The next important thing is the supply chain. India has the breadth in supply chain. Very few countries have India’s capability in this sphere. Right from fundamental research to true productization, hardware design, software design, mechanical design and integration, India has strength.

We need to generate big companies. In the last 15 years, no new big companies have come up. ~ Rakesh Mohan

In machines and instrumentation areas, FDI has always been poor and we majorly import these. We take pride in getting imported machines. This budget talks about incentivising machine building in the country. PLI is definitely a right kind of boost. Automobile industry is slowly becoming an ICT industry. If we get the right kind of FDI and we are able to execute it, then India can achieve gainful job-led growth.

Preetha: We can provide skilling services in Healthcare sector, which can lead to gainful employment. We can export these services. Also, Ayushman Bharat will generate 5 million jobs for the country.

Anu: There is a feel good factor now, perhaps because we are coming out of the pandemic and bouncing back, and partly because of the budget announcements. There is no room for complacency, and reforms must stay the course.
In a global research study done by us, we noted that remote working, digitisation and automation to manage workforce, health and safety. All these will accelerate in the long-term and there will be a big churn of jobs. Many more workers will be displaced and they have to find new occupations. We need to simplify skilling and reskilling.

We have seen that 50% of the reforms are made at the stroke of a pen.
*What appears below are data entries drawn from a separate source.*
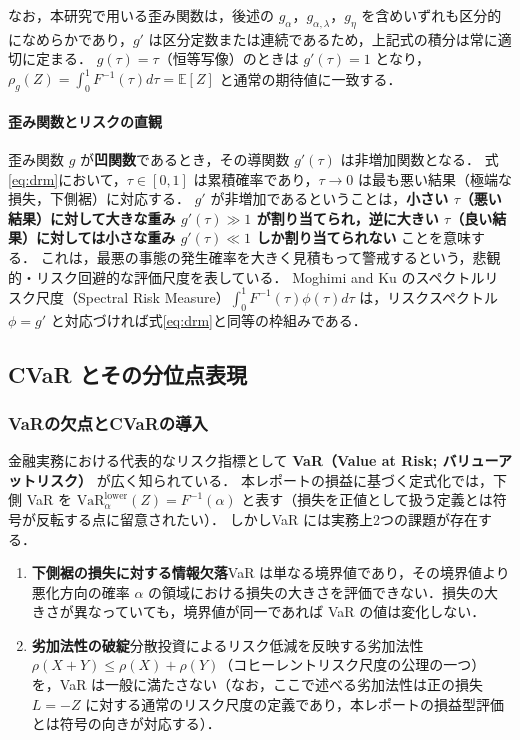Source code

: \documentclass[a4paper,10pt]{jsarticle}
\theoremstyle{definition}
\renewcommand{\Finv}{F^{-1}}
\newcommand{\E}{\mathbb{E}}
\begin{document}
なお，本研究で用いる歪み関数は，後述の $g_\alpha$，$g_{\alpha,\lambda}$，$g_\eta$ を含めいずれも区分的になめらかであり，$g'$ は区分定数または連続であるため，上記式の積分は常に適切に定まる．
$g(\tau)=\tau$（恒等写像）のときは $g'(\tau)=1$ となり，$\rho_g(Z) = \int_0^1 \Finv(\tau)d\tau = \E[Z]$ と通常の期待値に一致する．

\paragraph{歪み関数とリスクの直観}
歪み関数 $g$ が\textbf{凹関数}であるとき，その導関数 $g'(\tau)$ は非増加関数となる．
式\eqref{eq:drm}において，$\tau \in [0, 1]$ は累積確率であり，$\tau \to 0$ は最も悪い結果（極端な損失，下側裾）に対応する．
$g'$ が非増加であるということは，\textbf{小さい $\tau$（悪い結果）に対して大きな重み $g'(\tau) \gg 1$ が割り当てられ，逆に大きい $\tau$（良い結果）に対しては小さな重み $g'(\tau) \ll 1$ しか割り当てられない} ことを意味する．
これは，最悪の事態の発生確率を大きく見積もって警戒するという，悲観的・リスク回避的な評価尺度を表している．
Moghimi and Ku \cite{moghimi2025beyond} のスペクトルリスク尺度（Spectral Risk Measure）$\int_0^1 \Finv(\tau)\phi(\tau)d\tau$ は，リスクスペクトル $\phi=g'$ と対応づければ式\eqref{eq:drm}と同等の枠組みである．

\subsection{CVaR とその分位点表現}
\label{subsec:cvar}

\subsubsection{VaRの欠点とCVaRの導入}
金融実務における代表的なリスク指標として \textbf{VaR（Value at Risk; バリューアットリスク）} が広く知られている．
本レポートの損益に基づく定式化では，下側 VaR を $\mathrm{VaR}^{\mathrm{lower}}_\alpha(Z) = \Finv(\alpha)$ と表す（損失を正値として扱う定義とは符号が反転する点に留意されたい）．
しかしVaR には実務上2つの課題が存在する．
\begin{enumerate}
  \item \textbf{下側裾の損失に対する情報欠落}\quad VaR は単なる境界値であり，その境界値より悪化方向の確率 $\alpha$ の領域における損失の大きさを評価できない．損失の大きさが異なっていても，境界値が同一であれば VaR の値は変化しない．
  \item \textbf{劣加法性の破綻}\quad 分散投資によるリスク低減を反映する劣加法性 $\rho(X+Y) \le \rho(X)+\rho(Y)$（コヒーレントリスク尺度の公理の一つ）を，VaR は一般に満たさない（なお，ここで述べる劣加法性は正の損失 $L=-Z$ に対する通常のリスク尺度の定義であり，本レポートの損益型評価とは符号の向きが対応する）．
\end{enumerate}
\end{document}
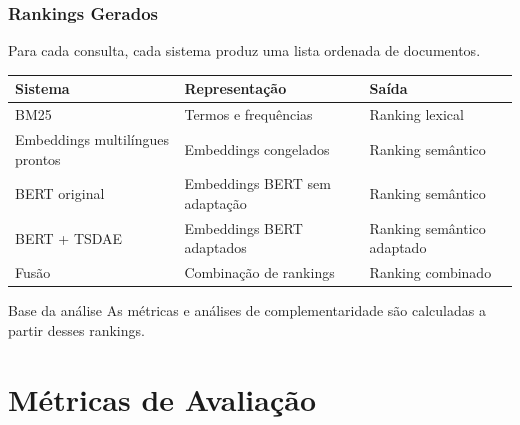 \documentclass[aspectratio=169]{beamer}
\begin{document}
\begin{frame}
\frametitle{Rankings Gerados}

Para cada consulta, cada sistema produz uma lista ordenada de documentos.

\vspace{0.25cm}

\begin{table}
\centering
\small
\begin{tabular}{@{}lll@{}}
\toprule
\textbf{Sistema} & \textbf{Representação} & \textbf{Saída} \\
\midrule
BM25 & Termos e frequências & Ranking lexical \\
Embeddings multilíngues prontos & Embeddings congelados & Ranking semântico \\
BERT original & Embeddings BERT sem adaptação & Ranking semântico \\
BERT + TSDAE & Embeddings BERT adaptados & Ranking semântico adaptado \\
Fusão & Combinação de rankings & Ranking combinado \\
\bottomrule
\end{tabular}
\end{table}

\vspace{0.25cm}

\begin{block}{Base da análise}
As métricas e análises de complementaridade são calculadas a partir desses rankings.
\end{block}

\end{frame}

\section{Métricas de Avaliação}
\end{document}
They must translate to reality. The policies have to be framed in a business-friendly manner. State governments also have a big role to play in the reform process.

Naveen: Any advice for the corporate leaders?

Rakesh: We need to generate big companies. In the last 15 years, no new big companies have come up. I feel that the money reserved for PLI can be spent for infrastructure development. Since independence, we have been lacking in health and education sectors. We need to give much more attention to coordinated programs in these areas. Companies must focus on R&D.

Preetha: We are getting a lot of support and learnings from our friends in the manufacturing sector. I find that many of the young graduates from business schools come with a menu on their hand and that things have to be as per that menu. We need to learn from the opportunities that stare us in the face. Who would have thought of the opportunities that exist now in digitisation? Let not conventional wisdom cloud the trigger of innovation.

Josh: This is going to be India’s decade. $5 Trillion is a milestone around the corner. $10 Trillion is on our way. Manufacturing will be a big part of that. Leaders in the industry must embrace the Atmanirbhar concept and take it forward.

Anu: We are on one more major inflection point in our growth and a much welcome one. During the worst days of the pandemic, we saw the spirit of innovation, can-do nature, agility and whatever-it-takes-to-make-it-happen approach in the leaders. We need that kind of a mindset. The worst thing that can happen is the feeling that we can go back to the pre-pandemic style of life. Things will not pan out like that. The spirit of openness and lifelong learning, not just for youngsters but for all is very important.